What they saw was this—
Two horses, dead and all twisted up as if they had no bones in their bodies, indescribably horrible to see. Entangled with one horse, a man’s body was seen. When they lifted him up by the arms, his head dropped backwards between the shoulders, as if his neck was composed of only skin and soft flesh. His hat and most of his clothes were carbonised, and his flesh, where exposed, was scorched and burnt in crooked lines. But let us draw a curtain, ’tis God’s work; His ways are inscrutable.
The body was conveyed, in a waggon (sent for the purpose), home.

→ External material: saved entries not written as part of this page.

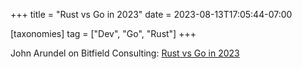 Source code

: +++
title = "Rust vs Go in 2023"
date = 2023-08-13T17:05:44-07:00

[taxonomies]
tag = ["Dev", "Go", "Rust"]
+++

John Arundel on Bitfield Consulting: [Rust vs Go in 2023](https://bitfieldconsulting.com/golang/rust-vs-go)

<!-- more -->
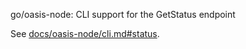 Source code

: go/oasis-node: CLI support for the GetStatus endpoint

See [docs/oasis-node/cli.md#status](/docs/oasis-node/cli.md#status).
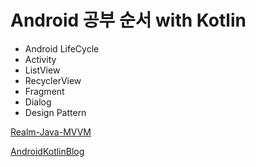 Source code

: # Android 공부 순서 with Kotlin

- Android LifeCycle
- Activity
- ListView
- RecyclerView
- Fragment
- Dialog
- Design Pattern



[Realm-Java-MVVM](https://academy.realm.io/kr/posts/android-architecture-components-and-realm/)

[AndroidKotlinBlog](https://blog.yena.io/studynote/2017/12/06/Android-Kotlin-RecyclerView1.html)


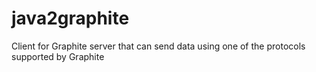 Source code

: java2graphite
=============

Client for Graphite server that can send data using one of the protocols supported by Graphite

When the body was carried into the house, the mother of the dead man cast off all restraint and threw herself in a passion of weeping upon the corpse, and had to be dragged away by main force from the awful sight of the mutilated body of her son.

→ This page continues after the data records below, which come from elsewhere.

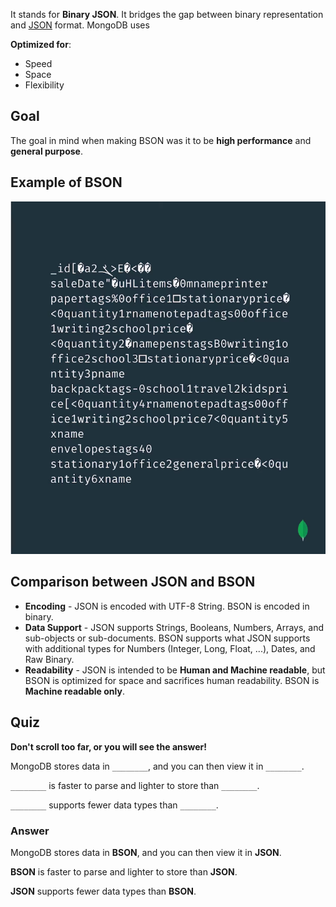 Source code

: It stands for **Binary JSON**. It bridges the gap between binary representation and [JSON](JSON.md) format. MongoDB uses

**Optimized for**:
- Speed
- Space
- Flexibility

## Goal

The goal in mind when making BSON was it to be **high performance** and **general purpose**.

## Example of BSON

![](assets/20221016193413%20BSON%20Example.png)

## Comparison between JSON and BSON

- **Encoding** - JSON is encoded with UTF-8 String. BSON is encoded in binary.
- **Data Support** - JSON supports Strings, Booleans, Numbers, Arrays, and sub-objects or sub-documents. BSON supports what JSON supports with additional types for Numbers (Integer, Long, Float, ...), Dates, and Raw Binary.
- **Readability** - JSON is intended to be **Human and Machine readable**, but BSON is optimized for space and sacrifices human readability. BSON is **Machine readable only**.

## Quiz

**Don't scroll too far, or you will see the answer!**

MongoDB stores data in `________`, and you can then view it in `________`.  

`________` is faster to parse and lighter to store than `________`.

`________` supports fewer data types than `________`.

### Answer

MongoDB stores data in **BSON**, and you can then view it in **JSON**.  

**BSON** is faster to parse and lighter to store than **JSON**.

**JSON** supports fewer data types than **BSON**.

To cut a gruesome story short, the body was buried the following day at midday. Steve and his companions came over from a neighbouring farm, where they had gone the afternoon of the accident, as so many relatives and friends had come to assist the bereaved family that they thought it well to leave and relieve the house of the care of stranger guests.

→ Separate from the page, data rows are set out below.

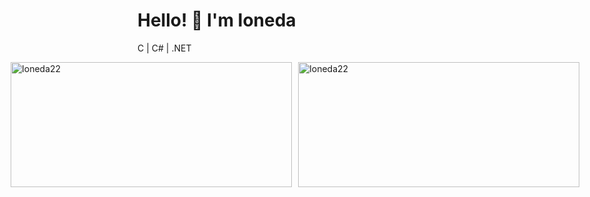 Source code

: <h1>Hello! 👋 I'm Ioneda</h1>
<p>C | C# | .NET</p>

<div style="display: flex; justify-content: center; gap: 10px;">
    <img src="https://github-readme-stats.vercel.app/api?username=Ioneda22&show_icons=true&locale=en&theme=transparent&card_width=450" alt="Ioneda22" width="450" height="200" />
    <img src="https://github-readme-stats.vercel.app/api/top-langs?username=Ioneda22&show_icons=true&locale=en&layout=compact&theme=transparent&card_width=450" alt="Ioneda22" width="450" height="200" />
</div>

Poor Ignatious was in a precarious condition; his life was despaired of for some time. But he recovered in the end. But poor Tante Letta; the shock was too much for her; she nearly followed her boy to the grave, and was delirious for months afterwards. Oom Ignatious spanned in his cart, on the doctor’s advice, and rode from neighbour to neighbour for weeks, every day giving his wife change of scene and faces. By this means, she gradually recovered a shadow of her health and reason. But the beautiful motherly smile, which formerly dwelt on her face, was gone for ever. She is now the tender care of little Lettie, and is waiting patiently for the time when her God will call for her, and take her to her beloved son. God comfort the poor old lady!
CHAPTER XXVII
A DANGEROUS FORD
The day of the funeral was Sunday. Steve and party took leave of the sad household, and the following day went farther on.
Keith was moved by the kindness and godliness of the family he had just left. ‘These Boers are not such a bad and uncivilised people as they are made out to be by their enemies; in fact, I wish Englishmen were more like them. What surprises me in them is their quiet, simple, unboastful manner, and their extreme kindness to strangers such as I am.’